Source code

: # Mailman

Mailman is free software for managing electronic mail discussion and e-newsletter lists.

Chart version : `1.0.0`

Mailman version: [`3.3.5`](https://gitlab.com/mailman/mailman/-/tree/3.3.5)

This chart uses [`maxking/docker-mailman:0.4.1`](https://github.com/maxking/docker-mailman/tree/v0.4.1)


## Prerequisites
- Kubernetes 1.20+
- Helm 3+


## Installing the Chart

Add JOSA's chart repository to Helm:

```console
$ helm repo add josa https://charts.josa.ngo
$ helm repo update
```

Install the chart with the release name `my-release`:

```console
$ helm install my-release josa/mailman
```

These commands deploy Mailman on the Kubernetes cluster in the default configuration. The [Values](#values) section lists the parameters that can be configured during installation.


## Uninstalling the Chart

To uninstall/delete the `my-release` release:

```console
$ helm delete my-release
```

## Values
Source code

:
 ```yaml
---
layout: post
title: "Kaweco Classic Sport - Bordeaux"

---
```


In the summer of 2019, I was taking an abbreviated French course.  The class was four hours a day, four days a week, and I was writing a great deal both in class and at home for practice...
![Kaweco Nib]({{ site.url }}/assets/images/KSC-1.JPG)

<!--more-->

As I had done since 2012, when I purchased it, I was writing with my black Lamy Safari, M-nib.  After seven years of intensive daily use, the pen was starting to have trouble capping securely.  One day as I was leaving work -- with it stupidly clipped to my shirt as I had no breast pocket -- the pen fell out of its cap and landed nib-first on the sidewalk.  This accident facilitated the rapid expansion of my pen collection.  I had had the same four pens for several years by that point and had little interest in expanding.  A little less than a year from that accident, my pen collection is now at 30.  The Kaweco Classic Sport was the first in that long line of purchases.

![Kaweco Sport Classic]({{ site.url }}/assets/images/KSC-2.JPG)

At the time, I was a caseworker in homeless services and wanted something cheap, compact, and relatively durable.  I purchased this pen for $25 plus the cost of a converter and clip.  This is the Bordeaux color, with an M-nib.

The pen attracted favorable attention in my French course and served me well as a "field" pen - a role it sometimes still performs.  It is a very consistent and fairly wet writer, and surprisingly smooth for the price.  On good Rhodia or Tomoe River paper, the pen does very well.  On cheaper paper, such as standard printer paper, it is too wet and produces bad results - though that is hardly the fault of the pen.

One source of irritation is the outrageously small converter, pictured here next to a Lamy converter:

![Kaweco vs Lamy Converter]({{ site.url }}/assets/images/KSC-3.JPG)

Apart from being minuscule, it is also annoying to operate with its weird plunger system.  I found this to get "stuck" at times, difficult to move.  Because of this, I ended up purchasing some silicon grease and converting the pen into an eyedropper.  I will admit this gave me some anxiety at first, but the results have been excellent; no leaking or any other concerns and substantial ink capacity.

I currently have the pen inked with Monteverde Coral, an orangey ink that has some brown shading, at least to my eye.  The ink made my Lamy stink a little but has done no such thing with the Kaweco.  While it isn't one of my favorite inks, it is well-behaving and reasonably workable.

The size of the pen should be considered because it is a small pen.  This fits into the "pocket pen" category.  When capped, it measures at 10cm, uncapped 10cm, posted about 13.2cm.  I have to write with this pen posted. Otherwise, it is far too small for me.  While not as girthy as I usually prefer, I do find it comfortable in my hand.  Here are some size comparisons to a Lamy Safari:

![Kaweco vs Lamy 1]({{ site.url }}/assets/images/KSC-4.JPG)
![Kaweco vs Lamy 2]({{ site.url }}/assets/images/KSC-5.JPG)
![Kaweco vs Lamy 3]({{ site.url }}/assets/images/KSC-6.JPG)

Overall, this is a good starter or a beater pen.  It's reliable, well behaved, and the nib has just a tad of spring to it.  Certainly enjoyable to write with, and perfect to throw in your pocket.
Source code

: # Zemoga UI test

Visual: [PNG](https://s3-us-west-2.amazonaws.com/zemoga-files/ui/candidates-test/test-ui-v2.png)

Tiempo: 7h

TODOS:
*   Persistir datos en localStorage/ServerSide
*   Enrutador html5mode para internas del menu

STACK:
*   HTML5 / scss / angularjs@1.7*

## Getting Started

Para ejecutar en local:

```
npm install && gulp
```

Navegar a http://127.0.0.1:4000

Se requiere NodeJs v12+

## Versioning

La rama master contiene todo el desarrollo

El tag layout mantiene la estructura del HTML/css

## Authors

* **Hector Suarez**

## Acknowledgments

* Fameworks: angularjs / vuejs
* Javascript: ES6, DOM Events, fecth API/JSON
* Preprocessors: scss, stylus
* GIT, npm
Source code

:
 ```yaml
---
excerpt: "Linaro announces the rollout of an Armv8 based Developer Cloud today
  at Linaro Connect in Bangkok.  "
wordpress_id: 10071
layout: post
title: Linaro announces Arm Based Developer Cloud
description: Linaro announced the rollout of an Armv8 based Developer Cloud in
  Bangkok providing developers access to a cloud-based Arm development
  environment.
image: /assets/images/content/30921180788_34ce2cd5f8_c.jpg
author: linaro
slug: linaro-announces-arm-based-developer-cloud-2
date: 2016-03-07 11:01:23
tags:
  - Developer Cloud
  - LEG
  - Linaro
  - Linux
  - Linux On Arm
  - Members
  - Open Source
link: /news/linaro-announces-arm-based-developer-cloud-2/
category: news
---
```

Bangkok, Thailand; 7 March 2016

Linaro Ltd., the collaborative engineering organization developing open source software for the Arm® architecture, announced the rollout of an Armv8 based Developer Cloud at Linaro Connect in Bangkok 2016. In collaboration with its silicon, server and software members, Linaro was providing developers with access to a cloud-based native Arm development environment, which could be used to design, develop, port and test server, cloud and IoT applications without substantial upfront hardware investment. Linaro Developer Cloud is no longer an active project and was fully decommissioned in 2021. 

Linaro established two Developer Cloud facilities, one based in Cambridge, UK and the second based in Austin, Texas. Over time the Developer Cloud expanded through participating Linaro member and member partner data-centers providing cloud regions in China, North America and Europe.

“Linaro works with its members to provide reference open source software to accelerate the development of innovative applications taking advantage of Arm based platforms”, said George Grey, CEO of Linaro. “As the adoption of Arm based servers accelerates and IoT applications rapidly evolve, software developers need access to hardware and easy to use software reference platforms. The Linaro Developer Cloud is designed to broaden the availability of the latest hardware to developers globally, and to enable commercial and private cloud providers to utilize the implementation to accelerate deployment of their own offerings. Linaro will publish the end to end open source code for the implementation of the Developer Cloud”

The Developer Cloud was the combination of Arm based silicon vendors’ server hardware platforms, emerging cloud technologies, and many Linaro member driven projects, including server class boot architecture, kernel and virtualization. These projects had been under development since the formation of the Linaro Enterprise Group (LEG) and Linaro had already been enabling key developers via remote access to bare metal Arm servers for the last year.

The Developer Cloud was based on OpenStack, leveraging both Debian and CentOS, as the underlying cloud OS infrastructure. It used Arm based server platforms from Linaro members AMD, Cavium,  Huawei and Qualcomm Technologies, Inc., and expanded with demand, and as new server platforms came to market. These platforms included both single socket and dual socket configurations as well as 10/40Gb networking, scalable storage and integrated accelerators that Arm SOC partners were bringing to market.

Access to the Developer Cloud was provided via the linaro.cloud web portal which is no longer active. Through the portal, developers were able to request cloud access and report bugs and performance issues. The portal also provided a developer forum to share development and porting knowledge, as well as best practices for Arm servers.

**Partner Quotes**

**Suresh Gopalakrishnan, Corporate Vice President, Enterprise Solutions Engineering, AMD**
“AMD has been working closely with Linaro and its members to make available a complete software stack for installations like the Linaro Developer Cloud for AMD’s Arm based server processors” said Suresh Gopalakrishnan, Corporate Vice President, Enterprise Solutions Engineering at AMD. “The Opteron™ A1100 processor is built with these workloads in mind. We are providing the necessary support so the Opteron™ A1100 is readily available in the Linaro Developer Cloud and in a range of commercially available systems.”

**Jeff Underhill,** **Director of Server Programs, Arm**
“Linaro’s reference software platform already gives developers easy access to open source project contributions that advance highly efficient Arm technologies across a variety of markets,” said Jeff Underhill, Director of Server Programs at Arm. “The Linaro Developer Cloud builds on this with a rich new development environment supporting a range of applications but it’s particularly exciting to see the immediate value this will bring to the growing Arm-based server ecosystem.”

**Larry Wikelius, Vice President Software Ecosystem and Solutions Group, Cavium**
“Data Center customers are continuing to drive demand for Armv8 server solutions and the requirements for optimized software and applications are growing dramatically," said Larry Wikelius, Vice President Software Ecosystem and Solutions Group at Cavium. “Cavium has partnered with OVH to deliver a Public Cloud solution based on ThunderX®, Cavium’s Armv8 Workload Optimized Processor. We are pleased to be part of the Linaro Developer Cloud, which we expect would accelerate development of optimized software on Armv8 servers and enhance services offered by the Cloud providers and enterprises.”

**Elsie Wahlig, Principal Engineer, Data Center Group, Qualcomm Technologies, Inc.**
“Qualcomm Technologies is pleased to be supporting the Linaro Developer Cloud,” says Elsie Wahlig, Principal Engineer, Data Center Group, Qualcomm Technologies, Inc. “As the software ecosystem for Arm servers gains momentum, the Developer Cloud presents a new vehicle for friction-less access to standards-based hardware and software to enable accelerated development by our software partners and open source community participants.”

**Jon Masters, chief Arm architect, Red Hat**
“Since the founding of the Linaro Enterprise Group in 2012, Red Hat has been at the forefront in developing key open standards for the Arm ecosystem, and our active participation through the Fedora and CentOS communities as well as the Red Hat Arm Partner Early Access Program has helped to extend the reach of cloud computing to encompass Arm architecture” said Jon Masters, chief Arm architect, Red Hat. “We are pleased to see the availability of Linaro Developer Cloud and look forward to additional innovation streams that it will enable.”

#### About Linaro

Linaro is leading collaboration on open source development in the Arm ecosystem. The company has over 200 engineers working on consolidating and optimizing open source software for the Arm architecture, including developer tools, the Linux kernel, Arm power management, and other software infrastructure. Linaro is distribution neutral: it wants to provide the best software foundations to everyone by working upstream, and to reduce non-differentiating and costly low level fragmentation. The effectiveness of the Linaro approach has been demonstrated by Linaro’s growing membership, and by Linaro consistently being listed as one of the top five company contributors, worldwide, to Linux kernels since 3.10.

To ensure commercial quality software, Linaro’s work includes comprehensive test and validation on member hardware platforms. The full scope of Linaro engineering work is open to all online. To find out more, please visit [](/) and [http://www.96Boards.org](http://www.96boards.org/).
# # #
**EXERCISE INSTRUCTIONS:** Could you copy every line from the records that mentions the word "angularjs"?

**ANSWER SPACE:**
*   HTML5 / scss / angularjs@1.7*
* Fameworks: angularjs / vuejs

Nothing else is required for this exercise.